Isolate every line in the records below with "ProductPackagingUnitItemExpanderPlugin" in it.

### AVAILABLE DATA
+--

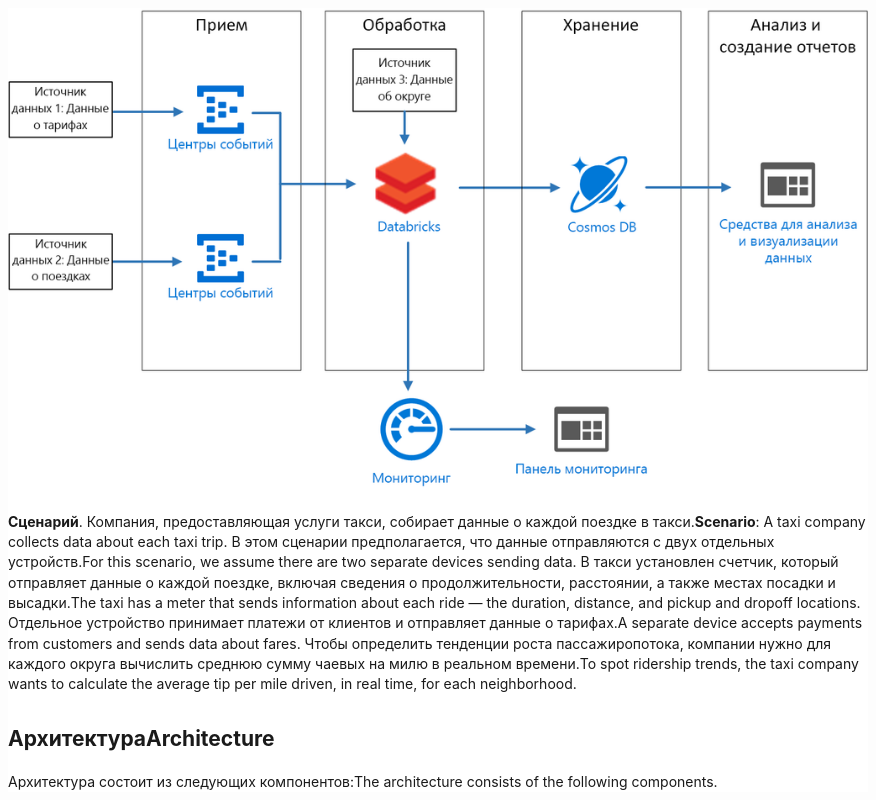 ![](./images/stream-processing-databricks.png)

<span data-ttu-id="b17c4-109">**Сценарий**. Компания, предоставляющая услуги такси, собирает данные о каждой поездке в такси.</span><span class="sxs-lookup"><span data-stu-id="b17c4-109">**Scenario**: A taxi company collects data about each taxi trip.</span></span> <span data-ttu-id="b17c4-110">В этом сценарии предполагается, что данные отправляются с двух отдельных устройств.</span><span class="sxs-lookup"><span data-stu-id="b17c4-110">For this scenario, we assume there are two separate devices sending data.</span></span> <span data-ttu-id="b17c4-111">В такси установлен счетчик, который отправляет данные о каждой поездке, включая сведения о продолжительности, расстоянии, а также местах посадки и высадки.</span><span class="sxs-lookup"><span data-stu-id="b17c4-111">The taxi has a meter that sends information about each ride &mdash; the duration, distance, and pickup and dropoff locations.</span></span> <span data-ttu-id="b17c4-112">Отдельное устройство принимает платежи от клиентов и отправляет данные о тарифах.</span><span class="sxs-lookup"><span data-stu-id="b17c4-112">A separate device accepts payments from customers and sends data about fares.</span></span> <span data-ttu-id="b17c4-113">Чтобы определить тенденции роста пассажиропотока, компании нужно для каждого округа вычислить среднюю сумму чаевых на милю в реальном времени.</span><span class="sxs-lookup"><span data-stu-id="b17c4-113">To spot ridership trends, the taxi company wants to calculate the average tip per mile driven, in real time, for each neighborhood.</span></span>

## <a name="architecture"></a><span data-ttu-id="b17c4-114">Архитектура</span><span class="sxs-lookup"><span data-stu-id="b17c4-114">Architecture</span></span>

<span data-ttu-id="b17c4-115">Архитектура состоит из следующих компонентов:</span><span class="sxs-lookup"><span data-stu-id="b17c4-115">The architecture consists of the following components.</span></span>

+--

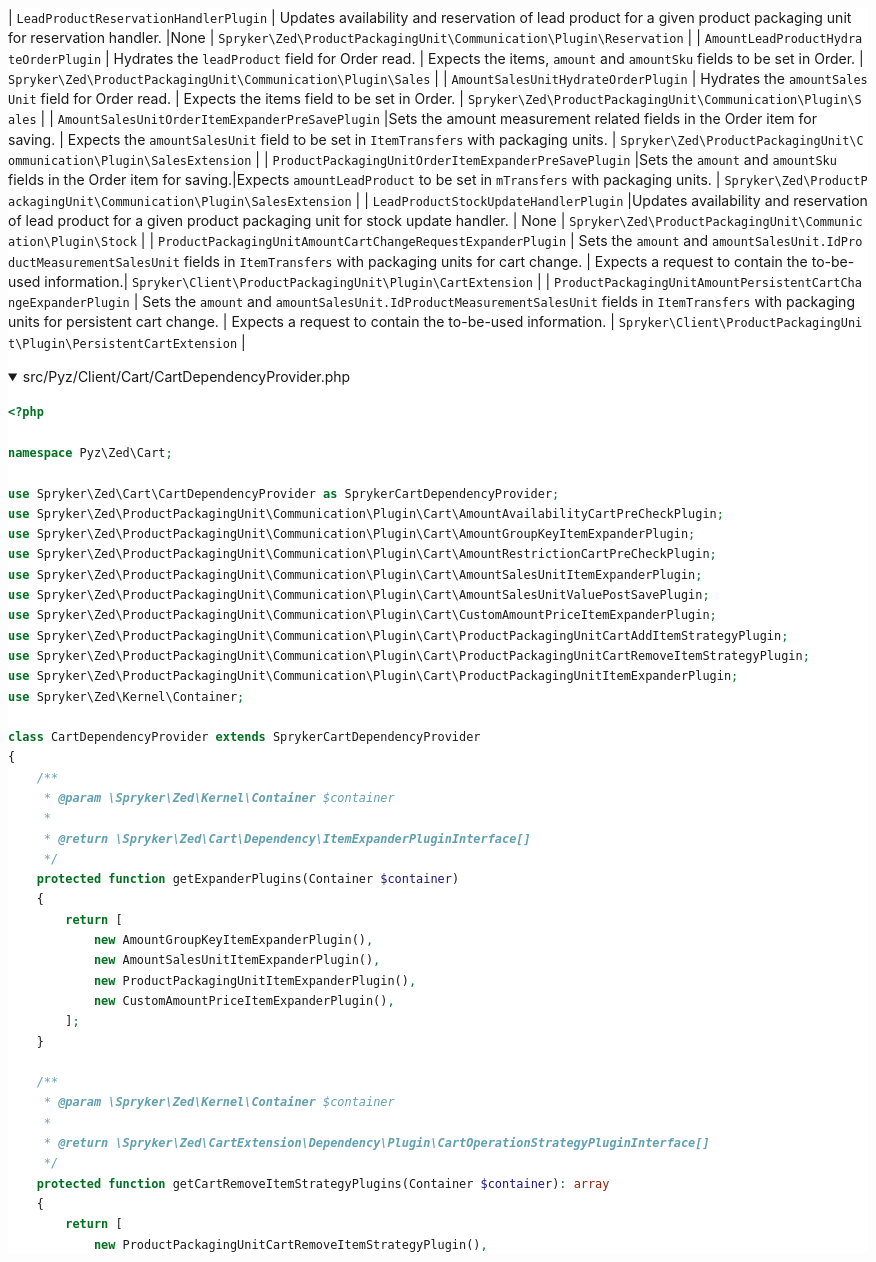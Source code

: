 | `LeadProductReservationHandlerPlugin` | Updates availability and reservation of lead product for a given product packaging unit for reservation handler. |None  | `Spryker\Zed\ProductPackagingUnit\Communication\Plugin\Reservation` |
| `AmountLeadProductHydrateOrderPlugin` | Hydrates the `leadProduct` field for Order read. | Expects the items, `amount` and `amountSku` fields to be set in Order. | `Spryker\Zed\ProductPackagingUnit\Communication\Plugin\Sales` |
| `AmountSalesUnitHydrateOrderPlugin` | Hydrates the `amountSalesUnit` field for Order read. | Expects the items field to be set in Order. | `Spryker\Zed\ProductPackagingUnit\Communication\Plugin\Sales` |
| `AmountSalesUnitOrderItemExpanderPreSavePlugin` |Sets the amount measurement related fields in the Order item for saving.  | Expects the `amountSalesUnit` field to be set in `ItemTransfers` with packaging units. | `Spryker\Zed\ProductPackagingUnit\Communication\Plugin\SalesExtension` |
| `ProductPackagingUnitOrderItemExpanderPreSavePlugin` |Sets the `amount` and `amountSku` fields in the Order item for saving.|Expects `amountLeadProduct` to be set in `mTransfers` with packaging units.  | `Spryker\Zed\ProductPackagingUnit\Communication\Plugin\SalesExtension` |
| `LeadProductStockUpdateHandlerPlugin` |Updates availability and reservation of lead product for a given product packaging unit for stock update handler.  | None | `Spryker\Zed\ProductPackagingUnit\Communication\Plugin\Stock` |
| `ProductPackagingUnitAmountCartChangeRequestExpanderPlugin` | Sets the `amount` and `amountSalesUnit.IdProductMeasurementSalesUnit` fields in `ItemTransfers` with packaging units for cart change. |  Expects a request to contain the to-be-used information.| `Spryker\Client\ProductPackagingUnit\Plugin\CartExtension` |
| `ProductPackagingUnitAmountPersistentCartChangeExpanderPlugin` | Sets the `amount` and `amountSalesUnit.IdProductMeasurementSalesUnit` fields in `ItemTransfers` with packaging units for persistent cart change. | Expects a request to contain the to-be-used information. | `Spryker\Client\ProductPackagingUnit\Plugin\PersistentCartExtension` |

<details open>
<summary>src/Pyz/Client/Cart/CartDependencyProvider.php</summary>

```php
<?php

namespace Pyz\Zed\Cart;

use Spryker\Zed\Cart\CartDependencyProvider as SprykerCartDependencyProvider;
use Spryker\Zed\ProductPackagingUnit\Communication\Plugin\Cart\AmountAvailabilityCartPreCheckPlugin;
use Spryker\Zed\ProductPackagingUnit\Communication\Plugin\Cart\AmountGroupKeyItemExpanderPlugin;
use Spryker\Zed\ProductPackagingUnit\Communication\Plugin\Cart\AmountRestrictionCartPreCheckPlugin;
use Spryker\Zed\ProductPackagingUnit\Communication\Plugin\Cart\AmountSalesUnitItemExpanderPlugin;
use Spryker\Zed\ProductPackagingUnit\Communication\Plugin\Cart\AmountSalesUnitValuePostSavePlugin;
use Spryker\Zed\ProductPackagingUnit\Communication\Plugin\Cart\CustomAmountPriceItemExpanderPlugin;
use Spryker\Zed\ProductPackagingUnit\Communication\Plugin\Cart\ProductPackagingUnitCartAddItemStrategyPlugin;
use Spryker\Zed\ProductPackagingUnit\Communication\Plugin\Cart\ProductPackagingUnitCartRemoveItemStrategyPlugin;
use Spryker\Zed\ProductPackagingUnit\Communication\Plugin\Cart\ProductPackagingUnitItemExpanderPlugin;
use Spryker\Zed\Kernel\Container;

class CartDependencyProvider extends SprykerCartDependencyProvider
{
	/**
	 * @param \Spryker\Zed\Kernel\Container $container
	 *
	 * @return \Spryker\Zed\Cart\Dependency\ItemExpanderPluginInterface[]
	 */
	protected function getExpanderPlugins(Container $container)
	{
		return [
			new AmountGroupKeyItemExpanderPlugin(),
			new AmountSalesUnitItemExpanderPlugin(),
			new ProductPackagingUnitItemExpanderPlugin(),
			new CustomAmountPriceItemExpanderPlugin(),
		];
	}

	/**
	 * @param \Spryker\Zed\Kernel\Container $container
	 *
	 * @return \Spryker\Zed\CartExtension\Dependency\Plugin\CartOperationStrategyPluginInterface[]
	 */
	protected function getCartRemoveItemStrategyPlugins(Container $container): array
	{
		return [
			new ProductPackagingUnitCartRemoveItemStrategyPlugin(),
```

+--

### WRITTEN RESPONSE
use Spryker\Zed\ProductPackagingUnit\Communication\Plugin\Cart\ProductPackagingUnitItemExpanderPlugin;
			new ProductPackagingUnitItemExpanderPlugin(),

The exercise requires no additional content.